Work order: In the listing below, pick out lines with "Rand".
[[ Extracted records open ]]
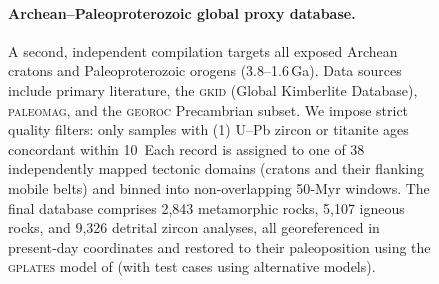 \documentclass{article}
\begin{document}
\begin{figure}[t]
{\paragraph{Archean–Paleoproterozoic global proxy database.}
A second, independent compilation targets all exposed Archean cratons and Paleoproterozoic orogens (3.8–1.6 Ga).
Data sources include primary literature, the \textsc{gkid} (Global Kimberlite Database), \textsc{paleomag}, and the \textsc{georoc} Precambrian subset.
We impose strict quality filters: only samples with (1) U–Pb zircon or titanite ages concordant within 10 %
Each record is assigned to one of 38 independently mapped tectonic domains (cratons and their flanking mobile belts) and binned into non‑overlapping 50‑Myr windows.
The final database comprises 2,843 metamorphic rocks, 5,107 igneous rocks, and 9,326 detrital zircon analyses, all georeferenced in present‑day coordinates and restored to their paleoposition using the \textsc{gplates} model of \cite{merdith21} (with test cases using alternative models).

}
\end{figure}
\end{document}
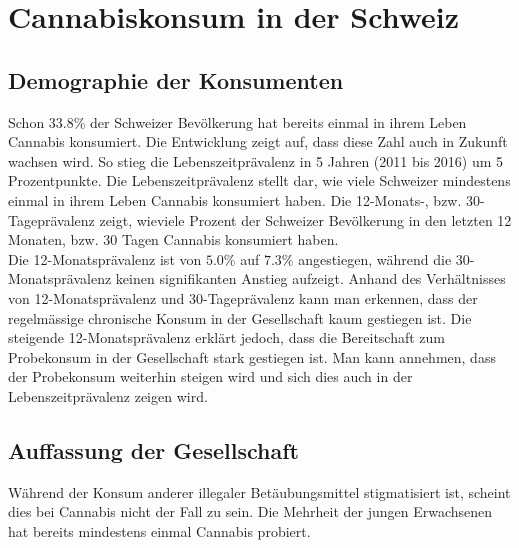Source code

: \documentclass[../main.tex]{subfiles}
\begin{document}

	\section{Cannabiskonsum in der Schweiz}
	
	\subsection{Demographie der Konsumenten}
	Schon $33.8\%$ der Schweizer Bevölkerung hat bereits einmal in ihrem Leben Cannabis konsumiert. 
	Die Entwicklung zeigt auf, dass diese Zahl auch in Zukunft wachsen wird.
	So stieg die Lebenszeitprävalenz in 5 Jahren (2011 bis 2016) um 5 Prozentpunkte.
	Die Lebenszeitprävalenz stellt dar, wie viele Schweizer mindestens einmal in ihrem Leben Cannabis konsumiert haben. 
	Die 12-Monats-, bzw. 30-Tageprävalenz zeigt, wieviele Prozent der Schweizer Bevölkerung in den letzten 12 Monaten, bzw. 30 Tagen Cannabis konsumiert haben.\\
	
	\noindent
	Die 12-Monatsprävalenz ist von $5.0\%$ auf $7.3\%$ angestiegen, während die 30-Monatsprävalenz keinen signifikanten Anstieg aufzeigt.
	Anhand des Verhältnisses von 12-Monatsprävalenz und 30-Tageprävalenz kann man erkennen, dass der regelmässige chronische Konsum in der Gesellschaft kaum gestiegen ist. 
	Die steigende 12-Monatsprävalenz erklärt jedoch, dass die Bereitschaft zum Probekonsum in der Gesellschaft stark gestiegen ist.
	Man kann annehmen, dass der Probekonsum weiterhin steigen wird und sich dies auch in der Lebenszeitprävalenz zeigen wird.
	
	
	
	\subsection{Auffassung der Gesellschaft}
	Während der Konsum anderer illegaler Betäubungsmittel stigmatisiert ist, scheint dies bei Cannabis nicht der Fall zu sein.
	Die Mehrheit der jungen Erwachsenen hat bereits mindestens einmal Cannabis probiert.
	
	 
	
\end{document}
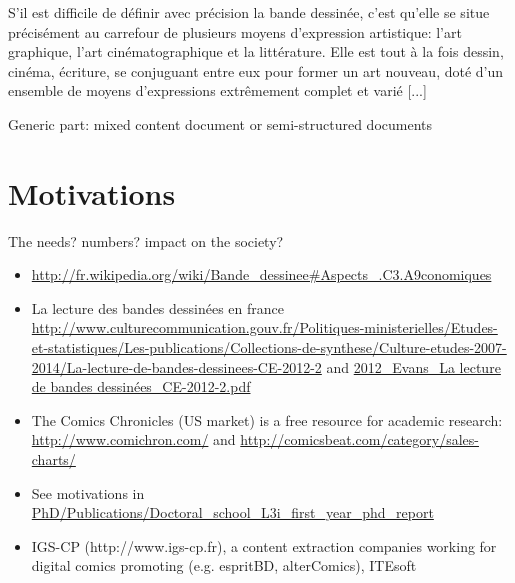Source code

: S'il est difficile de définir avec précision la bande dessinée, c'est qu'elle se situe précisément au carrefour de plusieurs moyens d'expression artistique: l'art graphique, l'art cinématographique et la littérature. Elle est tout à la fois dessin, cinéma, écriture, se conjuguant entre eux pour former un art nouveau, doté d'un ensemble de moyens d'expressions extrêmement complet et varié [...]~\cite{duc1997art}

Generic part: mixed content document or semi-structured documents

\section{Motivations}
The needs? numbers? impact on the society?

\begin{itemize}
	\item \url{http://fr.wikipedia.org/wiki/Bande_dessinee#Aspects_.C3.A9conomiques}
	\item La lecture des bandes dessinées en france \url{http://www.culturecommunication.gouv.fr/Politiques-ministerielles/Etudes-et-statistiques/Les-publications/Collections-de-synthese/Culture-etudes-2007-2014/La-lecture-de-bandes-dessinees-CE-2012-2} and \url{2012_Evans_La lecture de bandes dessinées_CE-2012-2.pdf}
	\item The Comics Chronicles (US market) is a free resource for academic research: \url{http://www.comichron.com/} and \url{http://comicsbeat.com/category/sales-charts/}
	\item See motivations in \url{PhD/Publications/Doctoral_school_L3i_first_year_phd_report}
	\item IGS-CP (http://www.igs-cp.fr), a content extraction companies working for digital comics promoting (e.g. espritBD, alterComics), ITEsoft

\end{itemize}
[[ Extracted records closed ]]
[[ Extracted records open ]]
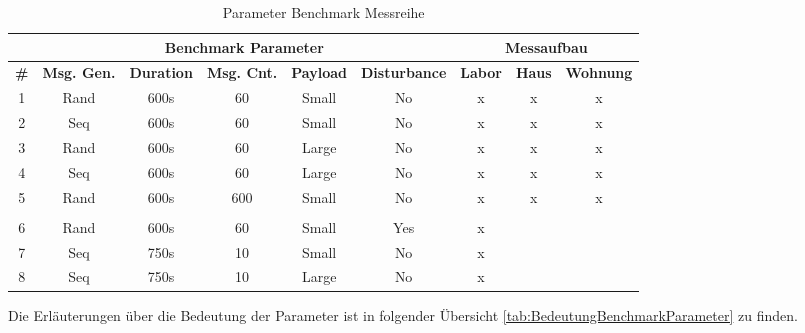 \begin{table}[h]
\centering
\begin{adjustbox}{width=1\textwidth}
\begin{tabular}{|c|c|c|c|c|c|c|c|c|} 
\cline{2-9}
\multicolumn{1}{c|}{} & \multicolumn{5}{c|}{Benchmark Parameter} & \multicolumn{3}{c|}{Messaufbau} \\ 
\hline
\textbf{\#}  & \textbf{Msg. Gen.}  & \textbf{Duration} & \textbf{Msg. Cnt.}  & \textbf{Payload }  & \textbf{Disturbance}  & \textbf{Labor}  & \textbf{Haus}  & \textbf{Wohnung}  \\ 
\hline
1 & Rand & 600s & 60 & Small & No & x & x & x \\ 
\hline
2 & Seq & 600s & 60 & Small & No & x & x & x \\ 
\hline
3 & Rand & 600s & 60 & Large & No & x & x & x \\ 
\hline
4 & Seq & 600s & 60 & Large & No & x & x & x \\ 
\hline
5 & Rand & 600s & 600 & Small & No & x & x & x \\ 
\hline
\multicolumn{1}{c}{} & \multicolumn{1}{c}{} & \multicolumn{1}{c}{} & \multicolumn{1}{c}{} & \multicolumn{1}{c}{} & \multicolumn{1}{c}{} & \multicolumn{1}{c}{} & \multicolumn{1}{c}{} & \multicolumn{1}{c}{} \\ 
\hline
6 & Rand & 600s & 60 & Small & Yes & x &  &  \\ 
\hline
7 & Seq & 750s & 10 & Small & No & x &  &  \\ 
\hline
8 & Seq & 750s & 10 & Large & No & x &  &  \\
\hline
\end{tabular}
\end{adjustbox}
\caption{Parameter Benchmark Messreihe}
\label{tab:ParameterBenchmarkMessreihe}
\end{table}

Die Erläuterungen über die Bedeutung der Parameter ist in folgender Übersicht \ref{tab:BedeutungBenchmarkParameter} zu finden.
[[ Extracted records closed ]]
[[ Extracted records open ]]
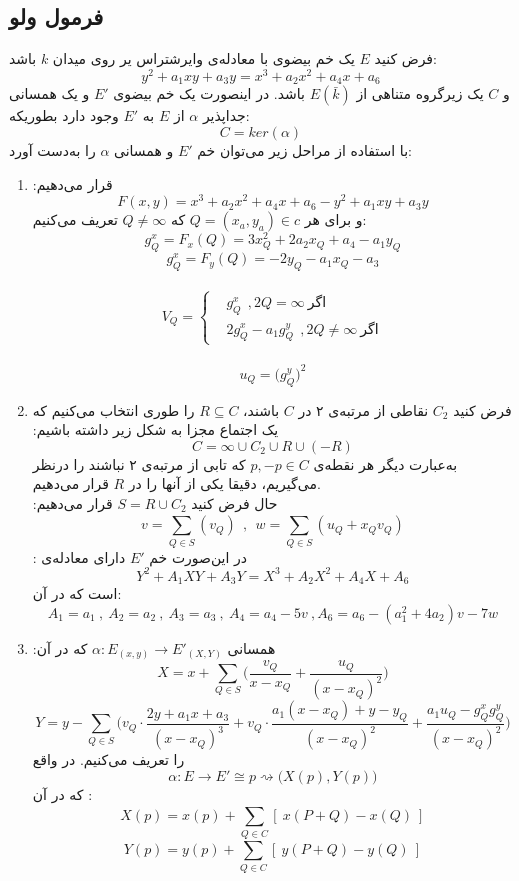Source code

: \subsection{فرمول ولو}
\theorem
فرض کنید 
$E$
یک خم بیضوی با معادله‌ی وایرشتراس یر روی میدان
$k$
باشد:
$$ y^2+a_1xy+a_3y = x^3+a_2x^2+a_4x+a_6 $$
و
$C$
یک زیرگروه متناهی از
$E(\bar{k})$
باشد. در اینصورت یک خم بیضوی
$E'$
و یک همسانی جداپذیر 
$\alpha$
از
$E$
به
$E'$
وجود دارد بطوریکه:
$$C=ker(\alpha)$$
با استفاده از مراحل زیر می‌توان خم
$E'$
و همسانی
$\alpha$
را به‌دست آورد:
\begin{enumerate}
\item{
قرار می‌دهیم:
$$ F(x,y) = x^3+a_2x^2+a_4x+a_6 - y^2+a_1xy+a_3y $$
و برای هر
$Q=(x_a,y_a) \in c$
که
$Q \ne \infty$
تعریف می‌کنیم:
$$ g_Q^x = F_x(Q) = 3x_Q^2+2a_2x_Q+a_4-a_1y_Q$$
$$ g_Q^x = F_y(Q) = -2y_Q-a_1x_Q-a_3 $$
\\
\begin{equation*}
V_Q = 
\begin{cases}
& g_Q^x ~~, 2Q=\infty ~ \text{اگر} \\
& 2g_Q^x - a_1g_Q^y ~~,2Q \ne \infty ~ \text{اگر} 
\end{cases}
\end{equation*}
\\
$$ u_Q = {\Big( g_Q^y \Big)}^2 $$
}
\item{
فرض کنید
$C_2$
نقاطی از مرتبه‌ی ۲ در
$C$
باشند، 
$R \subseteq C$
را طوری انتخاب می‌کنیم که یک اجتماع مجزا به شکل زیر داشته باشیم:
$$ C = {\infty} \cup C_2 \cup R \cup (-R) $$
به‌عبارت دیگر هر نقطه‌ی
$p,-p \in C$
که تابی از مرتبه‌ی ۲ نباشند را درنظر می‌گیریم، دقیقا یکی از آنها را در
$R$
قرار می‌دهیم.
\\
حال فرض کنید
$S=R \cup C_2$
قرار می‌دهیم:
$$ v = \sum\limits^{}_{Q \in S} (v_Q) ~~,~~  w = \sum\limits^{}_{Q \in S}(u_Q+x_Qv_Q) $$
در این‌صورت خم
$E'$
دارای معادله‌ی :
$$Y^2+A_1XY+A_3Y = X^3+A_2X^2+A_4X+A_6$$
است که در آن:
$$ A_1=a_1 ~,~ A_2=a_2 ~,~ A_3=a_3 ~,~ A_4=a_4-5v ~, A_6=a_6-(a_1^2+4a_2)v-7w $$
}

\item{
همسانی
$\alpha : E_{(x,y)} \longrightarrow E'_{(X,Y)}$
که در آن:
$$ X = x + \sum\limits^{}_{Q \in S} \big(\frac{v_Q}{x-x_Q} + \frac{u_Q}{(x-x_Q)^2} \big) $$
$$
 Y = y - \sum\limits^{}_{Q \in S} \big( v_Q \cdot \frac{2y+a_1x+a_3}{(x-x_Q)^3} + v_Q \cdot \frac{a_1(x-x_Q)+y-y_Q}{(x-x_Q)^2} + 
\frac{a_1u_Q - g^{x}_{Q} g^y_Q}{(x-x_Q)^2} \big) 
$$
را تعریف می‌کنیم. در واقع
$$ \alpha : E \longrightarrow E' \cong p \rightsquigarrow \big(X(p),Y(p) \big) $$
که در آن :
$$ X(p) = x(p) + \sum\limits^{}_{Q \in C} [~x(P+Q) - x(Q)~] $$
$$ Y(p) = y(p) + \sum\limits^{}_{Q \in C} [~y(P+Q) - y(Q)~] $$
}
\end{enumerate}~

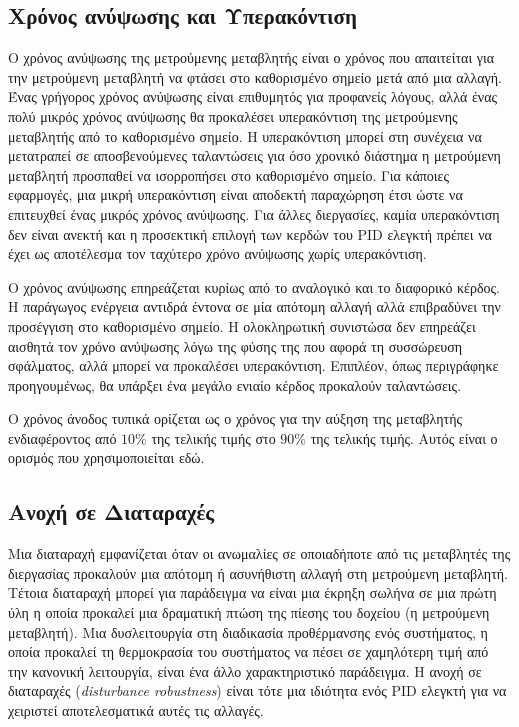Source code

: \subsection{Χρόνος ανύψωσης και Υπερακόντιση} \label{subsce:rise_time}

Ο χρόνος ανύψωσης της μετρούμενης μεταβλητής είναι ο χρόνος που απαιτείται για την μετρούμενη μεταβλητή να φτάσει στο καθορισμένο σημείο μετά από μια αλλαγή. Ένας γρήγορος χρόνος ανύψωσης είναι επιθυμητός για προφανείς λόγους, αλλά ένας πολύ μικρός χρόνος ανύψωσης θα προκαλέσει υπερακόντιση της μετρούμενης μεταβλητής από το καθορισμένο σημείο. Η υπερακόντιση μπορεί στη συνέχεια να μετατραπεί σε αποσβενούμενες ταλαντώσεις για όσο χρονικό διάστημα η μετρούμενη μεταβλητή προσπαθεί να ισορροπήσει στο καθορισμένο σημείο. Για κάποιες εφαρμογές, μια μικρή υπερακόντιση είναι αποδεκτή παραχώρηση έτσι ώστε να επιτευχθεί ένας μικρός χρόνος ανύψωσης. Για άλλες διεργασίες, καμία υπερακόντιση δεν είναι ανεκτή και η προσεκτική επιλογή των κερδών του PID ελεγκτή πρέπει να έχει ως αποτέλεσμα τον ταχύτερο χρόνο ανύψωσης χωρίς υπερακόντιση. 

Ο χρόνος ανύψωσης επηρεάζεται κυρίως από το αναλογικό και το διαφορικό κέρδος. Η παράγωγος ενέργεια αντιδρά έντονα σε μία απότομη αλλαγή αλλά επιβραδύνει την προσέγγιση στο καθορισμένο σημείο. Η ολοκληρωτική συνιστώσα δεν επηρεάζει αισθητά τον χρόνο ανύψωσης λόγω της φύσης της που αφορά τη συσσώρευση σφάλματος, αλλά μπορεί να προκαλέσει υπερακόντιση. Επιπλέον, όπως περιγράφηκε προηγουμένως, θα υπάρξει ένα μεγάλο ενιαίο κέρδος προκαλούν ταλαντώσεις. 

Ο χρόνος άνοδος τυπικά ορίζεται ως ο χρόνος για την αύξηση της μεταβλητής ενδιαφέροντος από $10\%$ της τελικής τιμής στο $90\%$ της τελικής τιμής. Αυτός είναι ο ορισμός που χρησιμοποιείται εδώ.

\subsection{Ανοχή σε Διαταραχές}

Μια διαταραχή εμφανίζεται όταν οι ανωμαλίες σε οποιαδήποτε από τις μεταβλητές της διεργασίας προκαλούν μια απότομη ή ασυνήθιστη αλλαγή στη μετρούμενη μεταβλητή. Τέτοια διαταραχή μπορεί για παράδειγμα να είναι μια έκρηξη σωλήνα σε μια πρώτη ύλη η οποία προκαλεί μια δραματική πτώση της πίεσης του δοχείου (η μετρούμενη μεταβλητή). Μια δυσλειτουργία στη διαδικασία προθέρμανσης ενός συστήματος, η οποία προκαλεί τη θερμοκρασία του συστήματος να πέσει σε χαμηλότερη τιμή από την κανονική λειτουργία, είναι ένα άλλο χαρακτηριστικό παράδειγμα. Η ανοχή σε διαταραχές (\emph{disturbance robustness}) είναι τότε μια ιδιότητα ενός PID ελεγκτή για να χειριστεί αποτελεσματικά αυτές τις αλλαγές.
[[ Extracted records closed ]]
Task output:
1 & Rand & 600s & 60 & Small & No & x & x & x \\ 
3 & Rand & 600s & 60 & Large & No & x & x & x \\ 
5 & Rand & 600s & 600 & Small & No & x & x & x \\ 
6 & Rand & 600s & 60 & Small & Yes & x &  &  \\ 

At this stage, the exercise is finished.